Polenz sagte zu dem Vorschlag, in einem Pilotprojekt Atomwaffenfähigkeit, aber keine Atomwaffen zu erlangen: „Es erinnert mich an den Versuch, mit einer Wasserpistole eine Bank auszurauben – manch einer stirbt bei diesem Versuch.“

Dr. THOMAS WEIHE, geb. 1974, ist Wissenschaftlicher Mitarbeiter beim Bergedorfer Gesprächskreis der Körber-Stiftung.

  • 1Das 132. Bergedorfer Protokoll „Stabilität am Golf“ mit den vollständigen autorisierten Beiträgen erscheint im Juli 2006 in der Edition Körber-Stiftung.
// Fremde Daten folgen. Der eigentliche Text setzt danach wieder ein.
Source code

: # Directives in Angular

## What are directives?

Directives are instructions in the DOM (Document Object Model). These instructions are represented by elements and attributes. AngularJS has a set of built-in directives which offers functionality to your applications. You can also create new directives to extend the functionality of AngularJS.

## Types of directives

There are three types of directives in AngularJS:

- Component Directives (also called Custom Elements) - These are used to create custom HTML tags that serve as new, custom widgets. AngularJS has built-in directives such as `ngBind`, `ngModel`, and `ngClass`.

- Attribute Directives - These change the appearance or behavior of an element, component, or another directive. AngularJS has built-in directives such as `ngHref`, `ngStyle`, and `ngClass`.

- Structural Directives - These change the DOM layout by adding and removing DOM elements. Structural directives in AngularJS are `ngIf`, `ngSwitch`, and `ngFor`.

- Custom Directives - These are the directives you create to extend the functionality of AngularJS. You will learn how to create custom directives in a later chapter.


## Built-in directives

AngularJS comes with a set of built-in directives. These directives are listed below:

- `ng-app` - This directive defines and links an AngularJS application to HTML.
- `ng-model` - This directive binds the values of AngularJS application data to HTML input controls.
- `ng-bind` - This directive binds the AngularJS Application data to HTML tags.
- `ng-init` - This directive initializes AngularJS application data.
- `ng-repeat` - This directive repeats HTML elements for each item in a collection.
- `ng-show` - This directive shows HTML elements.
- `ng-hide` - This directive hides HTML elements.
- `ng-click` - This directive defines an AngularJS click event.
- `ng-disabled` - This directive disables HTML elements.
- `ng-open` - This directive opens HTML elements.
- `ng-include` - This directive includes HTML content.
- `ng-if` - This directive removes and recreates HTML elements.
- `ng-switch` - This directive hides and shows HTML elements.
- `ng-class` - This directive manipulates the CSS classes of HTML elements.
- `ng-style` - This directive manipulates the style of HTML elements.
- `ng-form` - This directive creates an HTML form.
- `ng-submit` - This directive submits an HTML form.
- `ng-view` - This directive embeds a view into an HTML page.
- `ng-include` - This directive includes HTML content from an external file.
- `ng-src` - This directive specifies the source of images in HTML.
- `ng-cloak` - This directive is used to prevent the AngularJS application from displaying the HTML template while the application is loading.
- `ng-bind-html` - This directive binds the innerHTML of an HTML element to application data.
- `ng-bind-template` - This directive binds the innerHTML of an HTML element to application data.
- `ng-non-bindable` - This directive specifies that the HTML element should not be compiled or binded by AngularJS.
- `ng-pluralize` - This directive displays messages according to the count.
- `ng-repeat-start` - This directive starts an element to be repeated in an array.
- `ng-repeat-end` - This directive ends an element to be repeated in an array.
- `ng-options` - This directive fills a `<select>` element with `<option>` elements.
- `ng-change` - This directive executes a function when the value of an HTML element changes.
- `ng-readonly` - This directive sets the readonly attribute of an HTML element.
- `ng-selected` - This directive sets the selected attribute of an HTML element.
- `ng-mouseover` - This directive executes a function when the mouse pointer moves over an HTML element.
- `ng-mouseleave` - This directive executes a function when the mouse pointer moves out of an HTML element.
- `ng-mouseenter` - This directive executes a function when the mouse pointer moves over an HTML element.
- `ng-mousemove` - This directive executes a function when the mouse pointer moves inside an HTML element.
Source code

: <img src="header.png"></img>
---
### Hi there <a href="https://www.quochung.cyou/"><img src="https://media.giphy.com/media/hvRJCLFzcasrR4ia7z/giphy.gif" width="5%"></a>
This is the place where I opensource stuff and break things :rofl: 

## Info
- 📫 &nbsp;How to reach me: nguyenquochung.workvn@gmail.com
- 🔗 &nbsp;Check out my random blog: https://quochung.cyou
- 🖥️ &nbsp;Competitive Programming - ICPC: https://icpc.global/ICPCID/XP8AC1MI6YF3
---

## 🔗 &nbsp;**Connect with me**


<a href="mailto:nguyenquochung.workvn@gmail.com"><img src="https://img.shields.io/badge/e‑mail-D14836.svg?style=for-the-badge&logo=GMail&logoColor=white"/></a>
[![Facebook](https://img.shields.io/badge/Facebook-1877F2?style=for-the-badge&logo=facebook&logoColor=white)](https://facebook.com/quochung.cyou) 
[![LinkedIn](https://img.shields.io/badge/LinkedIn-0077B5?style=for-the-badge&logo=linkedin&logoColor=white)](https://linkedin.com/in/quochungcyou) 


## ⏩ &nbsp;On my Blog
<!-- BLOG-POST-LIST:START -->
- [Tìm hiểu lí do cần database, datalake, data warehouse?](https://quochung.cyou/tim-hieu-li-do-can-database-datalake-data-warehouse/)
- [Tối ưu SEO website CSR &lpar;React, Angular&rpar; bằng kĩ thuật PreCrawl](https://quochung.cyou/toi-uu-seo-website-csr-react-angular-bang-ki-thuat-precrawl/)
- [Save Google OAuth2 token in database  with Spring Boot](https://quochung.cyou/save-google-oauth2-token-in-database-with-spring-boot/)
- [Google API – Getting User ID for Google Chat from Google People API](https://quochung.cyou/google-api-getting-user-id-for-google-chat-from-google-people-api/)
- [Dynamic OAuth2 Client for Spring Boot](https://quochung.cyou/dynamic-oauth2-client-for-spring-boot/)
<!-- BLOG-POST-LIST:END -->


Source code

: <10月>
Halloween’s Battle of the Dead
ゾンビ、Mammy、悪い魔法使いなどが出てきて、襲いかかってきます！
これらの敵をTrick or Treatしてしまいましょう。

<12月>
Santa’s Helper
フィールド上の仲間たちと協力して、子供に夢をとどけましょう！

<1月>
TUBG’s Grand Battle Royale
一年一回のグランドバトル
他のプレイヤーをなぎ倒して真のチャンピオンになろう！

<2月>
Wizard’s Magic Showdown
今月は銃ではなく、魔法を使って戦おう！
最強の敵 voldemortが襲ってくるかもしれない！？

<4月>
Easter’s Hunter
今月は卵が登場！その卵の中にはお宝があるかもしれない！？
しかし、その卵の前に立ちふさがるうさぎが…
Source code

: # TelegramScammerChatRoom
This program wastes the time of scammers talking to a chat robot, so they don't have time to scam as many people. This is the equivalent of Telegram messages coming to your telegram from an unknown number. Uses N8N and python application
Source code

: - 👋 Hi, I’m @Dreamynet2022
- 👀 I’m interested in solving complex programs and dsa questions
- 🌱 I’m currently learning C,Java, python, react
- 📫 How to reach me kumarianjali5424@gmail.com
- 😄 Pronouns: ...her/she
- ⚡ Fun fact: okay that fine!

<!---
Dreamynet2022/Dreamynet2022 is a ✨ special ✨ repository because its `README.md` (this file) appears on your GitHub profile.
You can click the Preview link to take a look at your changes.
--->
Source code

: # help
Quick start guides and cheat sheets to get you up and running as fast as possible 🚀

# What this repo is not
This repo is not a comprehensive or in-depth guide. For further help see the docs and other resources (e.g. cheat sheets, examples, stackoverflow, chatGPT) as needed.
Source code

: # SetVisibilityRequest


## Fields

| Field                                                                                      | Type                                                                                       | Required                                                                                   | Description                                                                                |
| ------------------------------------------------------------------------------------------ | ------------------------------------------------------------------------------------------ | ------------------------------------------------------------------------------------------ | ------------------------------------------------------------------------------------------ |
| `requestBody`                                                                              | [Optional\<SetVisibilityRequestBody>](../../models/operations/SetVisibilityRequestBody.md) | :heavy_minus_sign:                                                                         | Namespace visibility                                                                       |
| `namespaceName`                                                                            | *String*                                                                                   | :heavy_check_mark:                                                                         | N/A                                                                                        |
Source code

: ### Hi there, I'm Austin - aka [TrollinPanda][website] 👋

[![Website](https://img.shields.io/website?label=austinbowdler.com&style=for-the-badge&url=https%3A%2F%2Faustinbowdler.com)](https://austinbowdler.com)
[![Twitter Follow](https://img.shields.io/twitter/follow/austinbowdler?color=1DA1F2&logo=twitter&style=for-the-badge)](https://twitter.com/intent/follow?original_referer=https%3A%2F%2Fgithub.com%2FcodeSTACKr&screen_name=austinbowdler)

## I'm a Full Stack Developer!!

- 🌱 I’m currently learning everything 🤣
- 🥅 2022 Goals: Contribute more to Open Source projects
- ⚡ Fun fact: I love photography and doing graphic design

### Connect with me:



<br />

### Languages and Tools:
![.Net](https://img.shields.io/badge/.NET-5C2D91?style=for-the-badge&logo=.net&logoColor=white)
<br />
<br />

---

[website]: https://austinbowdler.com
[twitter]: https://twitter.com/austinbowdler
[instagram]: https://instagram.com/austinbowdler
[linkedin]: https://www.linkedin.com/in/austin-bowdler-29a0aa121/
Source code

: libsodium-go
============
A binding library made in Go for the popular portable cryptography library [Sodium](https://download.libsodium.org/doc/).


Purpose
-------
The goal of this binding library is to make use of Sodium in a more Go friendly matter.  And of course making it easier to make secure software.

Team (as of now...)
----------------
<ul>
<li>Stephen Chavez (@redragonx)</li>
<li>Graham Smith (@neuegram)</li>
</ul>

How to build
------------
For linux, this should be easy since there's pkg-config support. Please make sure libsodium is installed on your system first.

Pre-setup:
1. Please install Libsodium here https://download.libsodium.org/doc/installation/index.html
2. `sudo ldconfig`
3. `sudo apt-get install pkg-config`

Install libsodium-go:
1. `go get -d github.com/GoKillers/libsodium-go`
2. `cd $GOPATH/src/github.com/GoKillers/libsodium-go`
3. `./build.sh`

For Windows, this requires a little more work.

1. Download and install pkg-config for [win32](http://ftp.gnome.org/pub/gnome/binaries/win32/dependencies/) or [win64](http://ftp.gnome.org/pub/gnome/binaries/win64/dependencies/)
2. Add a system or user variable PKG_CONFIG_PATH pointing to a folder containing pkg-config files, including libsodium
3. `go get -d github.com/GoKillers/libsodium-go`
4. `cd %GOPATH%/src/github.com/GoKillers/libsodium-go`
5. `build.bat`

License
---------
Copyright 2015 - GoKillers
Am 132. Bergedorfer Gesprächskreis nahmen u.a. teil: Hossein Mousavian (bis zum Amtsantritt Achmadinedschads Leiter der iranischen Nuklear-Verhandlungsdelegation), Michael Schaefer (Politischer Direktor des Auswärtigen Amtes), Robert Cooper (Generaldirektor für politische und militärische Angelegenheiten beim Rat der EU), Nasser Hadian (Juristische Fakultät der Universität Teheran), Michael McFaul (Hoover Institution), Riad Kahwaji (Institute for Near East and Gulf Military Analysis in Dubai), Ghassan Atiyyah (Direktor der Iraq Foundation for Development and Democracy, Bagdad), George Perkovich (Carnegie Endowment for International Peace), Rami Khouri (Daily Star, Beirut), Christiane Hoffmann (Frankfurter Allgemeine Zeitung), Volker Perthes (Direktor der Stiftung Wissenschaft und Politik) und Ruprecht Polenz (Vorsitzender des Auswärtigen Ausschusses des Deutschen Bundestags).